El panorama era devastador. Por todas partes se encontraban desperdigados esqueletos humanos destrozados. El agua, de un color negro y marrón que no dejaba siquiera adivinar lo que escondía en sus profundidades, lo había anegado absolutamente todo, y lo que antes eran modernísimos edificios acristalados, ahora eran unas cuantas simples montañas de escombros y restos de ladrillos y hormigón. Todo lo que se escuchaba era un silencio mortecino que no auguraba nada bueno, a veces roto por el estruendo de un rayo cercano. El cielo, completamente cubierto de espesas y negras nubes, daba la sensación de que rompería en una lluvia intensa, pero no llegaba a hacerlo nunca. Únicamente crujía en centelleantes relámpagos, cargados de electricidad, que iluminaban fugazmente el gris y deprimente lugar. La antigua ciudad de Londres, símbolo del progreso del hombre, de la capacidad humana para evolucionar y modernizarse, había cambiado mucho en los últimos años. Ahora estaba completamente inundada por el agua, y tan solo algunos de los edificios más altos sobresalían a duras penas por encima del nivel del mar. Y los que lo hacían estaban destrozados hasta quedar irreconocibles y estaban a punto de ser absorbidos por el agua o de derrumbarse definitivamente.

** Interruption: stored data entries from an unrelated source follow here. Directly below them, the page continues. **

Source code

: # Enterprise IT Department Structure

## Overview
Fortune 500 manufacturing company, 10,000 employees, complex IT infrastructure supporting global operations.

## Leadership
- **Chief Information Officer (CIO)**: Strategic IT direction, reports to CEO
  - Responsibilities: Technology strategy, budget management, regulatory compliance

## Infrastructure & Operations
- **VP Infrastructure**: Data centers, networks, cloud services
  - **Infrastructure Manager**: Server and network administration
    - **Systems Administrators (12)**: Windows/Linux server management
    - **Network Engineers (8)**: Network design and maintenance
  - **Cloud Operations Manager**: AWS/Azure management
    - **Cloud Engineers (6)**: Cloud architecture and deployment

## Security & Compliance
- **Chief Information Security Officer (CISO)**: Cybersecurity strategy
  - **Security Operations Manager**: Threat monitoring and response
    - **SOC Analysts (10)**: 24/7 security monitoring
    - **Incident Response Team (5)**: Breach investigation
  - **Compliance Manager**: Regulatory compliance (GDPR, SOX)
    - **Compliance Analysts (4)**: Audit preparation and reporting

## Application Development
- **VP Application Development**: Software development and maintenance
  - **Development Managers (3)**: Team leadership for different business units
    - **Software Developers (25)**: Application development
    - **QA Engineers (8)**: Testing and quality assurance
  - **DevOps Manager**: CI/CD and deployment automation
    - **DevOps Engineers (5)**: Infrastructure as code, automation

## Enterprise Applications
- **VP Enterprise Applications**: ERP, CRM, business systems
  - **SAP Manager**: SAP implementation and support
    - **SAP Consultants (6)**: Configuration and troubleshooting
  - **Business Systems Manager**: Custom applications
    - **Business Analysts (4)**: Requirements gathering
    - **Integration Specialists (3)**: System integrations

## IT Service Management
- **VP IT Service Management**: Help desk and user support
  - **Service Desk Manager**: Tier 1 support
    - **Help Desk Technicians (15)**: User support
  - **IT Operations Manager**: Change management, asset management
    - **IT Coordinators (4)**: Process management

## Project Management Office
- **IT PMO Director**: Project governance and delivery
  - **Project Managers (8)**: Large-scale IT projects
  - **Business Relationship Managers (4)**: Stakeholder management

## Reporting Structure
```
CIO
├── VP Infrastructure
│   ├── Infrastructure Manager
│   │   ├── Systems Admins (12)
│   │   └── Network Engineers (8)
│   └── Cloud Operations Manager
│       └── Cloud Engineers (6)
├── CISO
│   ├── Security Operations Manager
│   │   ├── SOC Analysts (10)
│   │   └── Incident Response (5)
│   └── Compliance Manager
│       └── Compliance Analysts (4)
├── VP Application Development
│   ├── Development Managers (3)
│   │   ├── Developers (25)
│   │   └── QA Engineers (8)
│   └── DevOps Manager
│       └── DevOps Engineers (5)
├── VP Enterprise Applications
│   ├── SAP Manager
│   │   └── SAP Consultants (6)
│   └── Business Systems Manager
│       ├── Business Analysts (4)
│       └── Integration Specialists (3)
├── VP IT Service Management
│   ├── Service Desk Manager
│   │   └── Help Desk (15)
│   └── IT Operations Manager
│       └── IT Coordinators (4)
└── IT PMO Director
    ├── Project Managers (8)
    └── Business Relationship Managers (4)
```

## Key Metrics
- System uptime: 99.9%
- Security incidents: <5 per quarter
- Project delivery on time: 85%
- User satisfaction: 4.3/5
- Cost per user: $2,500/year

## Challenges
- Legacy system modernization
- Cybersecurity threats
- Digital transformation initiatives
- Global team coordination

Una de las escasísimas zonas que todavía no estaban sumergidas era un peñasco informe de hormigón, atravesado por varias vigas de cemento, cuyas armaduras de acero corrugado estaban caídas y despedazadas, y que rompían en abanico en la parte superior como si se tratara de palmeras tropicales. Todos los escombros que se encontraban en ese pequeño y gris islote, al igual que los del resto, tenían las caras erosionadas y gastadas por la acción del inclemente viento, como si hubieran pasado cientos de años, aunque tan solo habían transcurrido poco más de veinte. No había ni un solo alma con vida, ni rastro de ningún ser vivo, ni insectos, ni plantas, ni —por supuesto—, ningún ser humano. Todo era soledad, silencio y muerte.

De repente, junto al pequeño islote, a unos dos o tres metros de la orilla, unas burbujas densas y grandes aparecieron, sucediéndose cada vez con mayor rapidez. Parecía como si el agua estuviera hirviendo, por la cantidad de burbujas que salían, hasta que, como un tapón de corcho que sube a la superficie después de hundirse, apareció desde la oscuridad del agua turbia una pequeña y extraña embarcación submarina de forma ovalada, que quedó flotando sobre el agua oscura y densa, y que resaltaba enormemente con el resto del paisaje. Debía medir poco más de diez metros de largo, y estaba dividida en dos partes bien diferenciadas. La parte delantera era la zona de la cabina de control, cubierta de cristal transparente y con dos cómodos sillones visibles desde el exterior. La parte trasera, de color amarillo vivo y blanco, era la que protegía la maquinaria y el resto de sistemas mecánicos. Era un pequeño submarino, fabricado enteramente en PCC, y había emergido a la superficie desde las profundidades de aquel océano espeso, negro y mortecino.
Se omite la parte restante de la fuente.